Whenever a line below holds the word "const", copy that line.

== Segment start ==

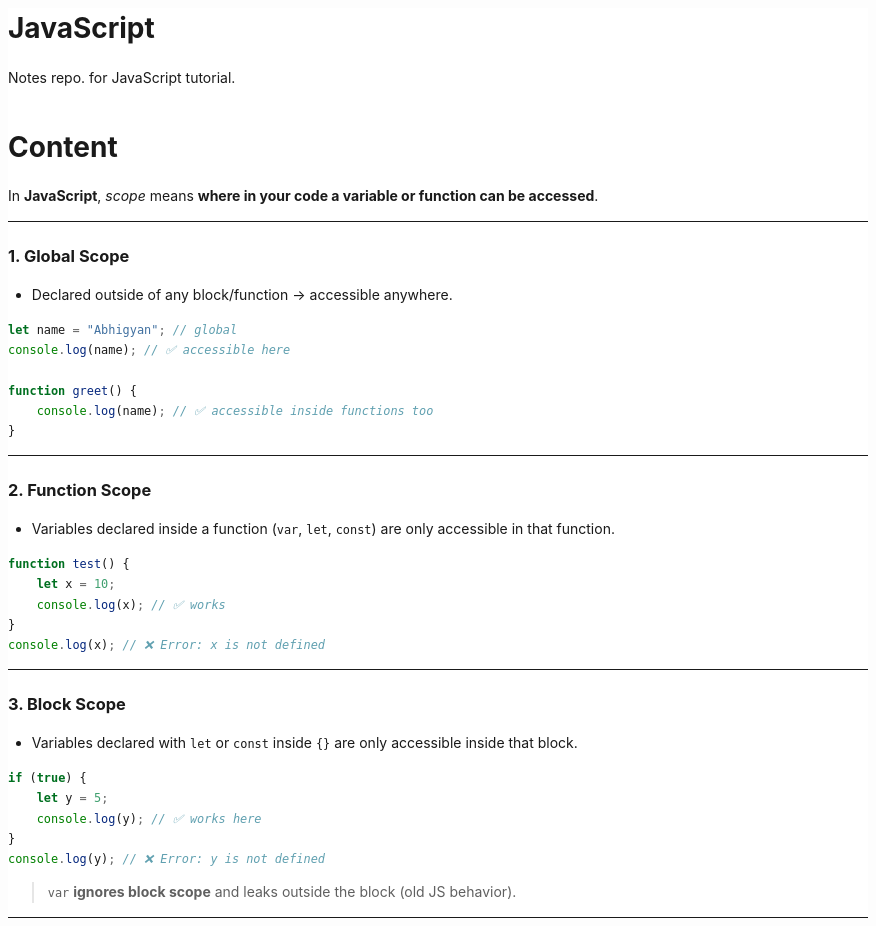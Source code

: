# JavaScript
Notes repo. for JavaScript tutorial.


# Content

In **JavaScript**, *scope* means **where in your code a variable or function can be accessed**.

---

### **1. Global Scope**

* Declared outside of any block/function → accessible anywhere.

```js
let name = "Abhigyan"; // global
console.log(name); // ✅ accessible here

function greet() {
    console.log(name); // ✅ accessible inside functions too
}
```

---

### **2. Function Scope**

* Variables declared inside a function (`var`, `let`, `const`) are only accessible in that function.

```js
function test() {
    let x = 10;
    console.log(x); // ✅ works
}
console.log(x); // ❌ Error: x is not defined
```

---

### **3. Block Scope**

* Variables declared with `let` or `const` inside `{}` are only accessible inside that block.

```js
if (true) {
    let y = 5;
    console.log(y); // ✅ works here
}
console.log(y); // ❌ Error: y is not defined
```

> `var` **ignores block scope** and leaks outside the block (old JS behavior).

---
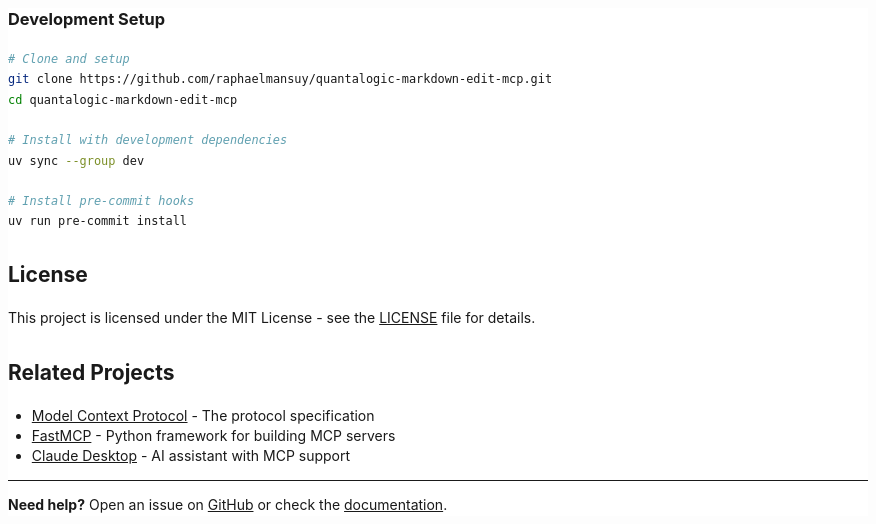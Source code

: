 ### Development Setup

```bash
# Clone and setup
git clone https://github.com/raphaelmansuy/quantalogic-markdown-edit-mcp.git
cd quantalogic-markdown-edit-mcp

# Install with development dependencies
uv sync --group dev

# Install pre-commit hooks
uv run pre-commit install
```

## License

This project is licensed under the MIT License - see the [LICENSE](LICENSE) file for details.

## Related Projects

- [Model Context Protocol](https://modelcontextprotocol.io/) - The protocol specification
- [FastMCP](https://gofastmcp.com/) - Python framework for building MCP servers
- [Claude Desktop](https://claude.ai/download) - AI assistant with MCP support

---

**Need help?** Open an issue on [GitHub](https://github.com/raphaelmansuy/quantalogic-markdown-edit-mcp/issues) or check the [documentation](docs/).
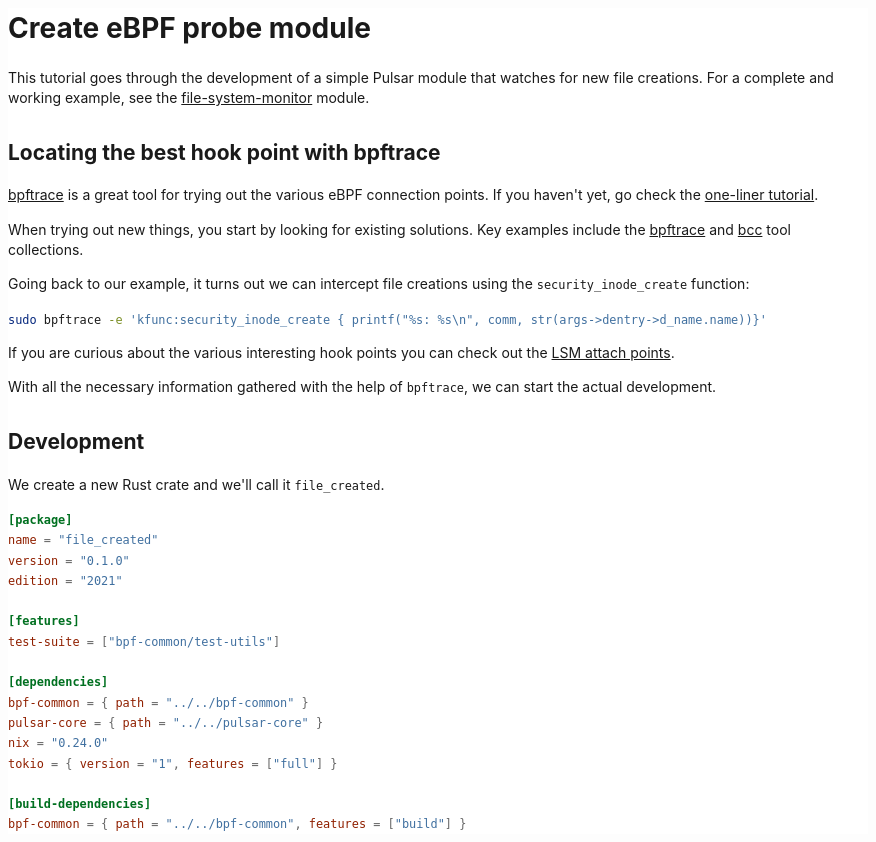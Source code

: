 # Create eBPF probe module

This tutorial goes through the development of a simple Pulsar module
that watches for new file creations. For a complete and working example,
see the [file-system-monitor](../modules/file-system-monitor) module.

## Locating the best hook point with bpftrace

[bpftrace](https://github.com/iovisor/bpftrace) is a great tool for trying out the
various eBPF connection points. If you haven't yet, go check the 
[one-liner tutorial](https://github.com/iovisor/bpftrace/blob/master/docs/tutorial_one_liners.md).

When trying out new things, you start by looking for existing solutions. Key examples include the
[bpftrace](https://github.com/iovisor/bpftrace#tools)
and [bcc](https://github.com/iovisor/bcc/#tools) tool collections.

Going back to our example, it turns out we can intercept file creations using the `security_inode_create` function:

```sh
sudo bpftrace -e 'kfunc:security_inode_create { printf("%s: %s\n", comm, str(args->dentry->d_name.name))}'
```

If you are curious about the various interesting hook points you can check out the
[LSM attach points](https://github.com/torvalds/linux/blob/master/include/linux/lsm_hooks.h).

With all the necessary information gathered with the help of `bpftrace`, we can start the actual development.

## Development

We create a new Rust crate and we'll call it `file_created`.

```toml
[package]
name = "file_created"
version = "0.1.0"
edition = "2021"

[features]
test-suite = ["bpf-common/test-utils"]

[dependencies]
bpf-common = { path = "../../bpf-common" }
pulsar-core = { path = "../../pulsar-core" }
nix = "0.24.0"
tokio = { version = "1", features = ["full"] }

[build-dependencies]
bpf-common = { path = "../../bpf-common", features = ["build"] }
```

== Segment end ==

§ **Task result**:
* Variables declared inside a function (`var`, `let`, `const`) are only accessible in that function.
* Variables declared with `let` or `const` inside `{}` are only accessible inside that block.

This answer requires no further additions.